On a warm afternoon Tom, Nicky, Cliff, Bill and Margery stood in the old, rickety shack, its corrugated metal sides almost ready to drop apart.
“You can see for yourself,” said the superintendent. “It looks as if they’ve done some explorin’, at that.” He had been told a good many facts concerning the adventures the chums had been through, the cause for their trip, and some deductions concerning the solution of the mystery of the missing gold dust which Bill, Jack and the chums had figured out.
“They certainly have been hunting for those papers Margery hid,” Tom said. “I guess we are beaten. If they find the papers they will destroy the partnership agreement father got, and change the deeds in some way, and then, of course, neither Margery nor I can do anything.”

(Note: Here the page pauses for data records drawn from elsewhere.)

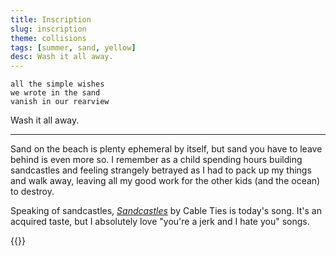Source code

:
 ```yaml
---
title: Inscription
slug: inscription
theme: collisions
tags: [summer, sand, yellow]
desc: Wash it all away.
---
```


```
all the simple wishes
we wrote in the sand
vanish in our rearview
```

Wash it all away.

<!--more-->

---

Sand on the beach is plenty ephemeral by itself, but sand you have to leave behind is even more so.
I remember as a child spending hours building sandcastles and feeling strangely betrayed as I had to pack up my things and walk away, leaving all my good work for the other kids (and the ocean) to destroy.

Speaking of sandcastles, [*Sandcastles*][1] by Cable Ties is today's song.
It's an acquired taste, but I absolutely love "you're a jerk and I hate you" songs. 

[1]: https://youtu.be/CdPU_VnC6UI

{{<youtube CdPU_VnC6UI>}}
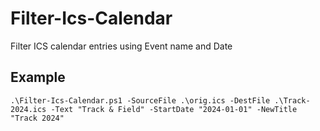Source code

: # Filter-Ics-Calendar
Filter ICS calendar entries using Event name and Date

## Example
```shell
.\Filter-Ics-Calendar.ps1 -SourceFile .\orig.ics -DestFile .\Track-2024.ics -Text "Track & Field" -StartDate "2024-01-01" -NewTitle "Track 2024"
```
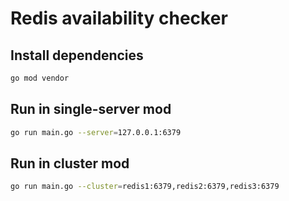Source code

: # Redis availability checker

## Install dependencies

```bash
go mod vendor
```

## Run in single-server mod

```bash
go run main.go --server=127.0.0.1:6379
```

## Run in cluster mod

```bash
go run main.go --cluster=redis1:6379,redis2:6379,redis3:6379
```
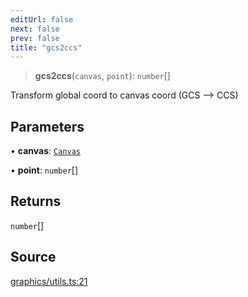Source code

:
 ```yaml
---
editUrl: false
next: false
prev: false
title: "gcs2ccs"
---
```


> **gcs2ccs**(`canvas`, `point`): `number`[]

Transform global coord to canvas coord (GCS --> CCS)

## Parameters

• **canvas**: [`Canvas`](/api-core/classes/canvas/)

• **point**: `number`[]

## Returns

`number`[]

## Source

[graphics/utils.ts:21](https://github.com/dakhetov/dgmjs/blob/main/packages/core/src/graphics/utils.ts#L21)
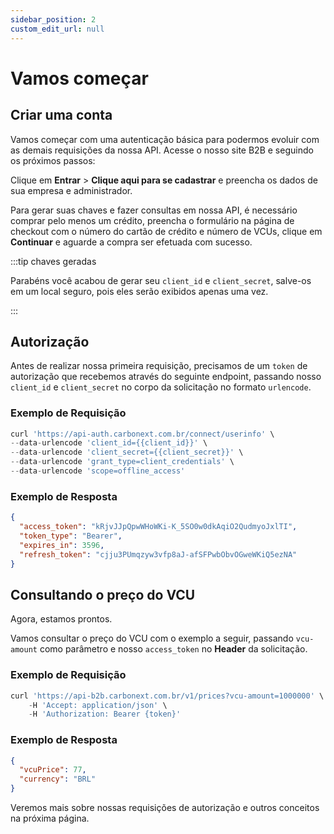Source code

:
 ```yaml
---
sidebar_position: 2
custom_edit_url: null
---
```


# Vamos começar

## Criar uma conta

<!-- Vamos começar com uma autenticação básica para podermos evoluir com as demais requisições da nossa API. Acessando nosso [site B2B](https://b2b-hml.carbonext.com.br/) em ambiente de homologação para criar uma conta de teste realizando os seguintes passos:

Clique em **Entrar** > **Clique aqui para se cadastrar** e preencha os dados (fictícios) de sua empresa e administrador.

Para gerar suas chaves e fazer consultas em nossa API, é necessário comprar pelo menos um crédito, você pode cadastrar um cartão de crédito de teste sem autenticação
para comprar nosso VCU, preencha o formulário na página de checkout com o número do cartão `4242 4242 4242 4242` com qualquer **CVC** e qualquer **data de validade** futura, adicione o número de **VCUs** que você deseja comprar, clique em **Continuar** e aguarde a confirmação da compra. -->

Vamos começar com uma autenticação básica para podermos evoluir com as demais requisições da nossa API. Acesse o nosso site B2B e seguindo os próximos passos:

Clique em **Entrar** > **Clique aqui para se cadastrar** e preencha os dados de sua empresa e administrador.

Para gerar suas chaves e fazer consultas em nossa API, é necessário comprar pelo menos um crédito, preencha o formulário na página de checkout com o número do cartão de crédito e número de VCUs, clique em **Continuar** e aguarde a compra ser efetuada com sucesso.

:::tip chaves geradas

Parabéns você acabou de gerar seu `client_id` e `client_secret`, salve-os em um local seguro, pois eles serão exibidos apenas uma vez.

:::

## Autorização

Antes de realizar nossa primeira requisição, precisamos de um `token` de autorização que recebemos através do seguinte endpoint, passando nosso `client_id` e `client_secret` no corpo da solicitação no formato `urlencode`.

### Exemplo de Requisição

```javascript
curl 'https://api-auth.carbonext.com.br/connect/userinfo' \
--data-urlencode 'client_id={{client_id}}' \
--data-urlencode 'client_secret={{client_secret}}' \
--data-urlencode 'grant_type=client_credentials' \
--data-urlencode 'scope=offline_access'
```

### Exemplo de Resposta

```json
{
  "access_token": "kRjvJJpQpwWHoWKi-K_5SO0w0dkAqiO2QudmyoJxlTI",
  "token_type": "Bearer",
  "expires_in": 3596,
  "refresh_token": "cjju3PUmqzyw3vfp8aJ-afSFPwbObvOGweWKiQ5ezNA"
}
```

## Consultando o preço do VCU

Agora, estamos prontos.

Vamos consultar o preço do VCU com o exemplo a seguir, passando `vcu-amount` como parâmetro e nosso `access_token` no **Header** da solicitação.

### Exemplo de Requisição

```javascript
curl 'https://api-b2b.carbonext.com.br/v1/prices?vcu-amount=1000000' \
    -H 'Accept: application/json' \
    -H 'Authorization: Bearer {token}'
```

### Exemplo de Resposta

```json
{
  "vcuPrice": 77,
  "currency": "BRL"
}
```

Veremos mais sobre nossas requisições de autorização e outros conceitos na próxima página.
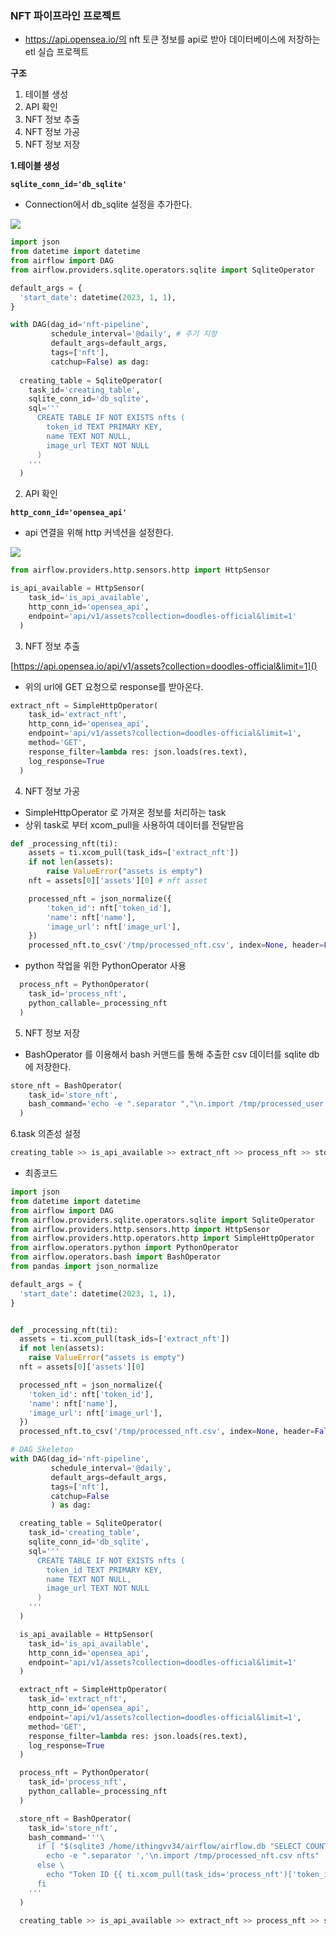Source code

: ### NFT 파이프라인 프로젝트

- https://api.opensea.io/의 nft 토큰 정보를 api로 받아 데이터베이스에 저장하는 etl 실습 프로젝트

**구조**

1. 테이블 생성
2. API 확인
3. NFT 정보 추출
4. NFT 정보 가공
5. NFT 정보 저장
   
**1.테이블 생성**

**`sqlite_conn_id='db_sqlite'`**
- Connection에서 db_sqlite 설정을 추가한다.
<img src="./../../image/45.png"> 

```python
import json
from datetime import datetime
from airflow import DAG
from airflow.providers.sqlite.operators.sqlite import SqliteOperator

default_args = {
  'start_date': datetime(2023, 1, 1),
}

with DAG(dag_id='nft-pipeline',
         schedule_interval='@daily', # 주기 지정
         default_args=default_args, 
         tags=['nft'],
         catchup=False) as dag:
  
  creating_table = SqliteOperator(
    task_id='creating_table',
    sqlite_conn_id='db_sqlite',
    sql='''
      CREATE TABLE IF NOT EXISTS nfts (
        token_id TEXT PRIMARY KEY,
        name TEXT NOT NULL,
        image_url TEXT NOT NULL
      )
    '''
  )
```

2. API 확인

**`http_conn_id='opensea_api'`**
- api 연결을 위해 http 커넥션을 설정한다.
<img src="./../../image/48.png">

```python
from airflow.providers.http.sensors.http import HttpSensor

is_api_available = HttpSensor(
    task_id='is_api_available',
    http_conn_id='opensea_api',
    endpoint='api/v1/assets?collection=doodles-official&limit=1'
  )
```

3. NFT 정보 추출

[https://api.opensea.io/api/v1/assets?collection=doodles-official&limit=1]()
- 위의 url에 GET 요청으로 response를 받아온다.

```python
extract_nft = SimpleHttpOperator(
    task_id='extract_nft',
    http_conn_id='opensea_api',
    endpoint='api/v1/assets?collection=doodles-official&limit=1',
    method='GET',
    response_filter=lambda res: json.loads(res.text),
    log_response=True
  )
```

4. NFT 정보 가공

- SimpleHttpOperator 로 가져온 정보를 처리하는 task
- 상위 task로 부터 xcom_pull을 사용하여 데이터를 전달받음

```python
def _processing_nft(ti):
    assets = ti.xcom_pull(task_ids=['extract_nft'])
    if not len(assets):
        raise ValueError("assets is empty")
    nft = assets[0]['assets'][0] # nft asset

    processed_nft = json_normalize({
        'token_id': nft['token_id'],
        'name': nft['name'],
        'image_url': nft['image_url'],
    })
    processed_nft.to_csv('/tmp/processed_nft.csv', index=None, header=False)
```

- python 작업을 위한 PythonOperator 사용
```python
  process_nft = PythonOperator(
    task_id='process_nft',
    python_callable=_processing_nft
  )
```

5. NFT 정보 저장
   
- BashOperator 를 이용해서 bash 커맨드를 통해 추출한 csv 데이터를 sqlite db에 저장한다.

```python
store_nft = BashOperator(
    task_id='store_nft',
    bash_command='echo -e ".separator ","\n.import /tmp/processed_user.csv users" | sqlite3 /home/ithingvv34/airflow/airflow.db'
  )
```

6.task 의존성 설정

```python
creating_table >> is_api_available >> extract_nft >> process_nft >> store_nft
```

- 최종코드
```python
import json
from datetime import datetime
from airflow import DAG
from airflow.providers.sqlite.operators.sqlite import SqliteOperator
from airflow.providers.http.sensors.http import HttpSensor
from airflow.providers.http.operators.http import SimpleHttpOperator
from airflow.operators.python import PythonOperator
from airflow.operators.bash import BashOperator
from pandas import json_normalize

default_args = {
  'start_date': datetime(2023, 1, 1),
}


def _processing_nft(ti):
  assets = ti.xcom_pull(task_ids=['extract_nft'])
  if not len(assets):
    raise ValueError("assets is empty")
  nft = assets[0]['assets'][0] 

  processed_nft = json_normalize({
    'token_id': nft['token_id'],
    'name': nft['name'],
    'image_url': nft['image_url'],
  })
  processed_nft.to_csv('/tmp/processed_nft.csv', index=None, header=False)

# DAG Skeleton
with DAG(dag_id='nft-pipeline',
         schedule_interval='@daily', 
         default_args=default_args,
         tags=['nft'],
         catchup=False
         ) as dag:

  creating_table = SqliteOperator(
    task_id='creating_table',
    sqlite_conn_id='db_sqlite',
    sql='''
      CREATE TABLE IF NOT EXISTS nfts (
        token_id TEXT PRIMARY KEY,
        name TEXT NOT NULL,
        image_url TEXT NOT NULL
      )
    '''
  )

  is_api_available = HttpSensor(
    task_id='is_api_available',
    http_conn_id='opensea_api',
    endpoint='api/v1/assets?collection=doodles-official&limit=1'
  )

  extract_nft = SimpleHttpOperator(
    task_id='extract_nft',
    http_conn_id='opensea_api',
    endpoint='api/v1/assets?collection=doodles-official&limit=1',
    method='GET',
    response_filter=lambda res: json.loads(res.text),
    log_response=True
  )

  process_nft = PythonOperator(
    task_id='process_nft',
    python_callable=_processing_nft
  )

  store_nft = BashOperator(
    task_id='store_nft',
    bash_command='''\
      if [ "$(sqlite3 /home/ithingvv34/airflow/airflow.db "SELECT COUNT(*) FROM nfts WHERE token_id='{{ ti.xcom_pull(task_ids='process_nft')['token_id'] }}'")" -eq 0 ]; then \
        echo -e ".separator ','\n.import /tmp/processed_nft.csv nfts" | sqlite3 /home/ithingvv34/airflow/airflow.db; \
      else \
        echo "Token ID {{ ti.xcom_pull(task_ids='process_nft')['token_id'] }} already exists in nfts table"; \
      fi
    '''
  )

  creating_table >> is_api_available >> extract_nft >> process_nft >> store_nft
```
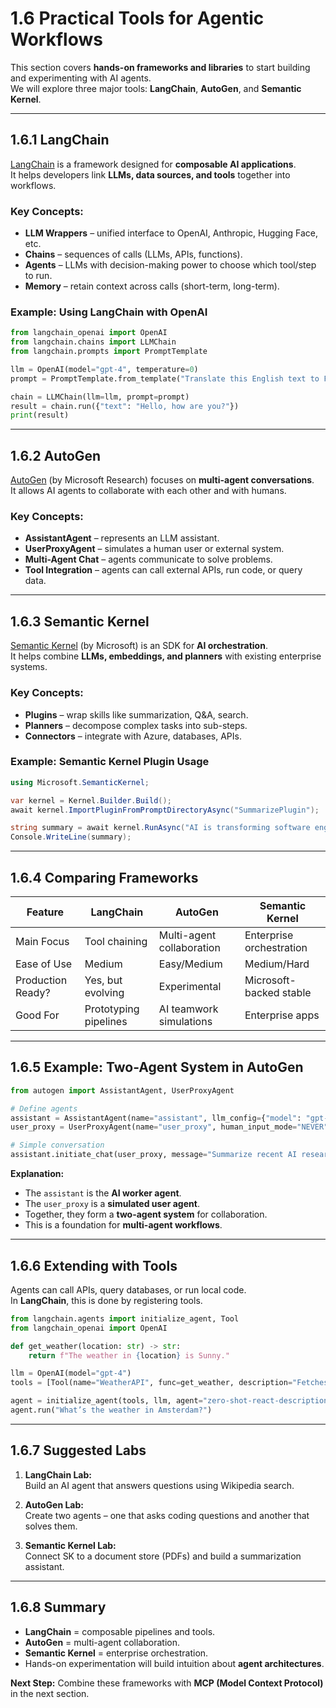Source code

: # 1.6 Practical Tools for Agentic Workflows

This section covers **hands-on frameworks and libraries** to start building and experimenting with AI agents.  
We will explore three major tools: **LangChain**, **AutoGen**, and **Semantic Kernel**.

---

## 1.6.1 LangChain

[LangChain](https://www.langchain.com/) is a framework designed for **composable AI applications**.  
It helps developers link **LLMs, data sources, and tools** together into workflows.

### Key Concepts:

- **LLM Wrappers** – unified interface to OpenAI, Anthropic, Hugging Face, etc.
- **Chains** – sequences of calls (LLMs, APIs, functions).
- **Agents** – LLMs with decision-making power to choose which tool/step to run.
- **Memory** – retain context across calls (short-term, long-term).

### Example: Using LangChain with OpenAI

```python
from langchain_openai import OpenAI
from langchain.chains import LLMChain
from langchain.prompts import PromptTemplate

llm = OpenAI(model="gpt-4", temperature=0)
prompt = PromptTemplate.from_template("Translate this English text to French: {text}")

chain = LLMChain(llm=llm, prompt=prompt)
result = chain.run({"text": "Hello, how are you?"})
print(result)
```

---

## 1.6.2 AutoGen

[AutoGen](https://github.com/microsoft/autogen) (by Microsoft Research) focuses on **multi-agent conversations**.  
It allows AI agents to collaborate with each other and with humans.

### Key Concepts:

- **AssistantAgent** – represents an LLM assistant.
- **UserProxyAgent** – simulates a human user or external system.
- **Multi-Agent Chat** – agents communicate to solve problems.
- **Tool Integration** – agents can call external APIs, run code, or query data.

---

## 1.6.3 Semantic Kernel

[Semantic Kernel](https://learn.microsoft.com/en-us/semantic-kernel/) (by Microsoft) is an SDK for **AI orchestration**.  
It helps combine **LLMs, embeddings, and planners** with existing enterprise systems.

### Key Concepts:

- **Plugins** – wrap skills like summarization, Q&A, search.
- **Planners** – decompose complex tasks into sub-steps.
- **Connectors** – integrate with Azure, databases, APIs.

### Example: Semantic Kernel Plugin Usage

```csharp
using Microsoft.SemanticKernel;

var kernel = Kernel.Builder.Build();
await kernel.ImportPluginFromPromptDirectoryAsync("SummarizePlugin");

string summary = await kernel.RunAsync("AI is transforming software engineering.");
Console.WriteLine(summary);
```

---

## 1.6.4 Comparing Frameworks

| Feature           | LangChain             | AutoGen                   | Semantic Kernel          |
| ----------------- | --------------------- | ------------------------- | ------------------------ |
| Main Focus        | Tool chaining         | Multi-agent collaboration | Enterprise orchestration |
| Ease of Use       | Medium                | Easy/Medium               | Medium/Hard              |
| Production Ready? | Yes, but evolving     | Experimental              | Microsoft-backed stable  |
| Good For          | Prototyping pipelines | AI teamwork simulations   | Enterprise apps          |

---

## 1.6.5 Example: Two-Agent System in AutoGen

```python
from autogen import AssistantAgent, UserProxyAgent

# Define agents
assistant = AssistantAgent(name="assistant", llm_config={"model": "gpt-4"})
user_proxy = UserProxyAgent(name="user_proxy", human_input_mode="NEVER")

# Simple conversation
assistant.initiate_chat(user_proxy, message="Summarize recent AI research trends.")
```

**Explanation:**

- The `assistant` is the **AI worker agent**.
- The `user_proxy` is a **simulated user agent**.
- Together, they form a **two-agent system** for collaboration.
- This is a foundation for **multi-agent workflows**.

---

## 1.6.6 Extending with Tools

Agents can call APIs, query databases, or run local code.  
In **LangChain**, this is done by registering tools.

```python
from langchain.agents import initialize_agent, Tool
from langchain_openai import OpenAI

def get_weather(location: str) -> str:
    return f"The weather in {location} is Sunny."

llm = OpenAI(model="gpt-4")
tools = [Tool(name="WeatherAPI", func=get_weather, description="Fetches weather info.")]

agent = initialize_agent(tools, llm, agent="zero-shot-react-description", verbose=True)
agent.run("What’s the weather in Amsterdam?")
```

---

## 1.6.7 Suggested Labs

1. **LangChain Lab:**  
   Build an AI agent that answers questions using Wikipedia search.

2. **AutoGen Lab:**  
   Create two agents – one that asks coding questions and another that solves them.

3. **Semantic Kernel Lab:**  
   Connect SK to a document store (PDFs) and build a summarization assistant.

---

## 1.6.8 Summary

- **LangChain** = composable pipelines and tools.
- **AutoGen** = multi-agent collaboration.
- **Semantic Kernel** = enterprise orchestration.
- Hands-on experimentation will build intuition about **agent architectures**.

**Next Step:** Combine these frameworks with **MCP (Model Context Protocol)** in the next section.

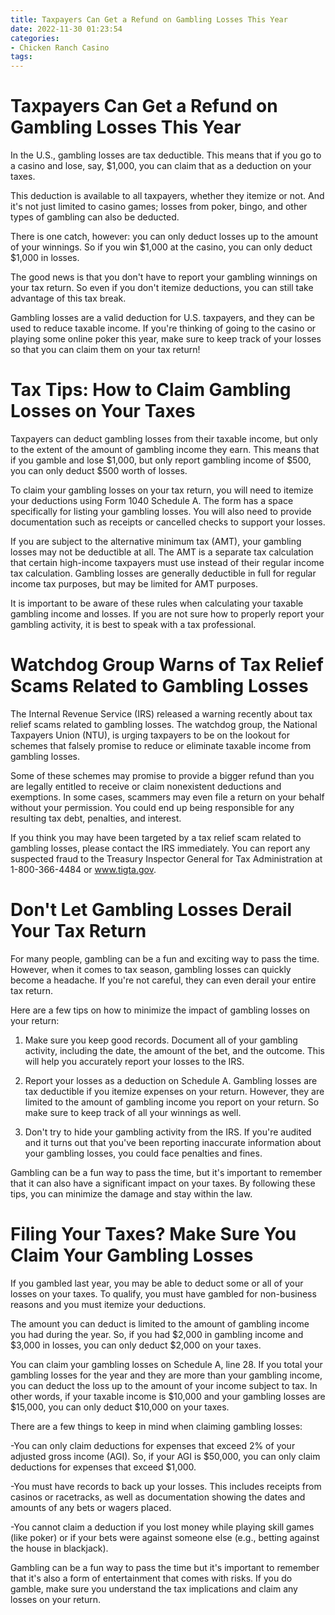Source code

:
 ```yaml
---
title: Taxpayers Can Get a Refund on Gambling Losses This Year
date: 2022-11-30 01:23:54
categories:
- Chicken Ranch Casino
tags:
---
```



#  Taxpayers Can Get a Refund on Gambling Losses This Year

In the U.S., gambling losses are tax deductible. This means that if you go to a casino and lose, say, $1,000, you can claim that as a deduction on your taxes.

This deduction is available to all taxpayers, whether they itemize or not. And it's not just limited to casino games; losses from poker, bingo, and other types of gambling can also be deducted.

There is one catch, however: you can only deduct losses up to the amount of your winnings. So if you win $1,000 at the casino, you can only deduct $1,000 in losses.

The good news is that you don't have to report your gambling winnings on your tax return. So even if you don't itemize deductions, you can still take advantage of this tax break.

Gambling losses are a valid deduction for U.S. taxpayers, and they can be used to reduce taxable income. If you're thinking of going to the casino or playing some online poker this year, make sure to keep track of your losses so that you can claim them on your tax return!

#  Tax Tips: How to Claim Gambling Losses on Your Taxes

Taxpayers can deduct gambling losses from their taxable income, but only to the extent of the amount of gambling income they earn. This means that if you gamble and lose $1,000, but only report gambling income of $500, you can only deduct $500 worth of losses.

To claim your gambling losses on your tax return, you will need to itemize your deductions using Form 1040 Schedule A. The form has a space specifically for listing your gambling losses. You will also need to provide documentation such as receipts or cancelled checks to support your losses.

If you are subject to the alternative minimum tax (AMT), your gambling losses may not be deductible at all. The AMT is a separate tax calculation that certain high-income taxpayers must use instead of their regular income tax calculation. Gambling losses are generally deductible in full for regular income tax purposes, but may be limited for AMT purposes.

It is important to be aware of these rules when calculating your taxable gambling income and losses. If you are not sure how to properly report your gambling activity, it is best to speak with a tax professional.

#  Watchdog Group Warns of Tax Relief Scams Related to Gambling Losses




The Internal Revenue Service (IRS) released a warning recently about tax relief scams related to gambling losses. The watchdog group, the National Taxpayers Union (NTU), is urging taxpayers to be on the lookout for schemes that falsely promise to reduce or eliminate taxable income from gambling losses.

Some of these schemes may promise to provide a bigger refund than you are legally entitled to receive or claim nonexistent deductions and exemptions. In some cases, scammers may even file a return on your behalf without your permission. You could end up being responsible for any resulting tax debt, penalties, and interest.

If you think you may have been targeted by a tax relief scam related to gambling losses, please contact the IRS immediately. You can report any suspected fraud to the Treasury Inspector General for Tax Administration at 1-800-366-4484 or www.tigta.gov.

#  Don't Let Gambling Losses Derail Your Tax Return 

For many people, gambling can be a fun and exciting way to pass the time. However, when it comes to tax season, gambling losses can quickly become a headache. If you're not careful, they can even derail your entire tax return.

Here are a few tips on how to minimize the impact of gambling losses on your return:

1. Make sure you keep good records. Document all of your gambling activity, including the date, the amount of the bet, and the outcome. This will help you accurately report your losses to the IRS.

2. Report your losses as a deduction on Schedule A. Gambling losses are tax deductible if you itemize expenses on your return. However, they are limited to the amount of gambling income you report on your return. So make sure to keep track of all your winnings as well.

3. Don't try to hide your gambling activity from the IRS. If you're audited and it turns out that you've been reporting inaccurate information about your gambling losses, you could face penalties and fines.

Gambling can be a fun way to pass the time, but it's important to remember that it can also have a significant impact on your taxes. By following these tips, you can minimize the damage and stay within the law.

#  Filing Your Taxes? Make Sure You Claim Your Gambling Losses

If you gambled last year, you may be able to deduct some or all of your losses on your taxes. To qualify, you must have gambled for non-business reasons and you must itemize your deductions.

The amount you can deduct is limited to the amount of gambling income you had during the year. So, if you had $2,000 in gambling income and $3,000 in losses, you can only deduct $2,000 on your taxes.

You can claim your gambling losses on Schedule A, line 28. If you total your gambling losses for the year and they are more than your gambling income, you can deduct the loss up to the amount of your income subject to tax. In other words, if your taxable income is $10,000 and your gambling losses are $15,000, you can only deduct $10,000 on your taxes.

There are a few things to keep in mind when claiming gambling losses:

-You can only claim deductions for expenses that exceed 2% of your adjusted gross income (AGI). So, if your AGI is $50,000, you can only claim deductions for expenses that exceed $1,000.

-You must have records to back up your losses. This includes receipts from casinos or racetracks, as well as documentation showing the dates and amounts of any bets or wagers placed.

-You cannot claim a deduction if you lost money while playing skill games (like poker) or if your bets were against someone else (e.g., betting against the house in blackjack).

Gambling can be a fun way to pass the time but it's important to remember that it's also a form of entertainment that comes with risks. If you do gamble, make sure you understand the tax implications and claim any losses on your return.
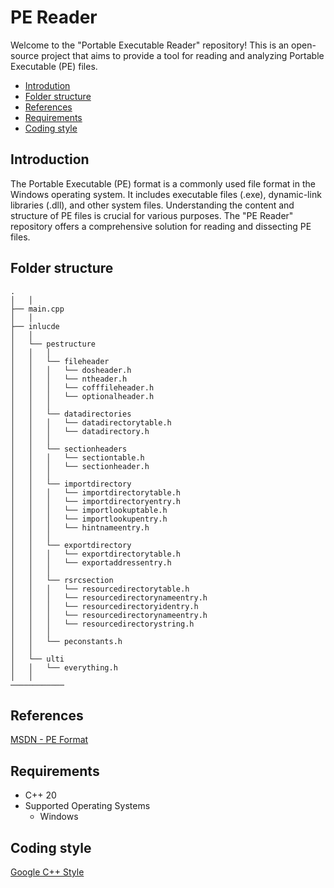 # PE Reader

Welcome to the "Portable Executable Reader" repository! This is an open-source project that aims to provide a tool for reading and analyzing Portable Executable (PE) files.

- [Introdution](#introduction)
- [Folder structure](#folder-structure)
- [References](#references)
- [Requirements](#requirements)
- [Coding style](#coding-style)

Introduction
----------------
The Portable Executable (PE) format is a commonly used file format in the Windows operating system. It includes executable files (.exe), dynamic-link libraries (.dll), and other system files. Understanding the content and structure of PE files is crucial for various purposes. The "PE Reader" repository offers a comprehensive solution for reading and dissecting PE files.

Folder structure
----------------
```
.
│   │
├── main.cpp
│   │
├── inlucde
│   │
│   └── pestructure
│   │   │ 
│   │   └── fileheader
│   │   │   └── dosheader.h
│   │   │   └── ntheader.h
│   │   │   └── cofffileheader.h
│   │   │   └── optionalheader.h
│   │   │ 
│   │   └── datadirectories
│   │   │   └── datadirectorytable.h
│   │   │   └── datadirectory.h
│   │   │ 
│   │   └── sectionheaders
│   │   │   └── sectiontable.h
│   │   │   └── sectionheader.h
│   │   │ 
│   │   └── importdirectory
│   │   │   └── importdirectorytable.h
│   │   │   └── importdirectoryentry.h
│   │   │   └── importlookuptable.h
│   │   │   └── importlookupentry.h
│   │   │   └── hintnameentry.h
│   │   │ 
│   │   └── exportdirectory
│   │   │   └── exportdirectorytable.h
│   │   │   └── exportaddressentry.h
│   │   │ 
│   │   └── rsrcsection
│   │   │   └── resourcedirectorytable.h
│   │   │   └── resourcedirectorynameentry.h
│   │   │   └── resourcedirectoryidentry.h
│   │   │   └── resourcedirectorynameentry.h
│   │   │   └── resourcedirectorystring.h
│   │   │ 
│   │   └── peconstants.h
│   │
│   └── ulti
│   │   └── everything.h
│   │
────────────	
```

References
----------------
[MSDN - PE Format](https://learn.microsoft.com/en-us/windows/win32/debug/pe-format)

Requirements
---
* C++ 20
* Supported Operating Systems
  * Windows

Coding style
------------
[Google C++ Style](https://google.github.io/styleguide/cppguide.html)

“Well, they’ve torn up the old floor boards under the stove,” said Cliff, and Nicky echoed his statement. Jack, who came in, stared out of the dusty, grimy window, with its bit of rag stuffed into a broken pane, and did not seem to care much what was going on. He appeared to be trying to get his newly awakened memory to reveal some further pictures of his past.
“Let’s see if there was anything under the floor—or a place for it,” Bill suggested, but Margery touched his arm.
“I’ve been trying to remember something,” she said, “and I have. Tom, Nicky, Cliff—Bill—” she beckoned them close and whispered. They stared at her.
“The stove isn’t where it was when I hid the—papers!”
“No!” gasped Tom. “Then—where was it before?”
She pointed to another corner.
“The paper may still be under there, then. They haven’t torn up those boards.” Tom started across the floor. He stopped. Nicky was scratching his left ear. At the same instant Margery touched Bill’s arm and they all became very quiet, except Margery who, in a whisper, gasped into Tom’s ear: “Now do just as Bill said to do if Mort or Henry appeared.”